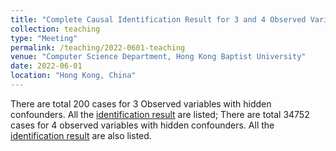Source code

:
 ```yaml
---
title: "Complete Causal Identification Result for 3 and 4 Observed Variables with Hidden Confounder"
collection: teaching
type: "Meeting"
permalink: /teaching/2022-0601-teaching
venue: "Computer Science Department, Hong Kong Baptist University"
date: 2022-06-01
location: "Hong Kong, China"
---
```


There are total 200 cases for 3 Observed variables with hidden confounders. All the [identification result](/files/id3.html) are listed; There are total 34752 cases for 4 observed variables with hidden confounders. All the [identification result](/files/id4.pdf) are also listed.

<!-- Heading 1
======

Heading 2
======

Heading 3
====== -->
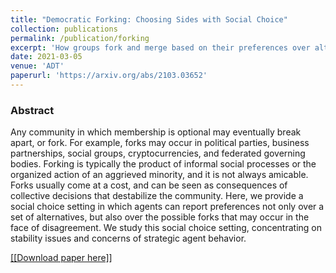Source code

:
 ```yaml
---
title: "Democratic Forking: Choosing Sides with Social Choice"
collection: publications
permalink: /publication/forking
excerpt: 'How groups fork and merge based on their preferences over alternatives and how many others join them.'
date: 2021-03-05
venue: 'ADT'
paperurl: 'https://arxiv.org/abs/2103.03652'
---
```


### Abstract
Any community in which membership is optional may eventually break apart, or fork. For example, forks may occur in political parties, business partnerships, social groups, cryptocurrencies, and federated governing bodies. Forking is typically the product of informal social processes or the organized action of an aggrieved minority, and it is not always amicable. Forks usually come at a cost, and can be seen as consequences of collective decisions that destabilize the community. Here, we provide a social choice setting in which agents can report preferences not only over a set of alternatives, but also over the possible forks that may occur in the face of disagreement. We study this social choice setting, concentrating on stability issues and concerns of strategic agent behavior.

[[[Download paper here]]](https://arxiv.org/pdf/2103.03652.pdf)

» Work to complete: In the entries above, which lines hold the string "title"? Report all of them.

» Task result:
title: "Complete Causal Identification Result for 3 and 4 Observed Variables with Hidden Confounder"
title: "Democratic Forking: Choosing Sides with Social Choice"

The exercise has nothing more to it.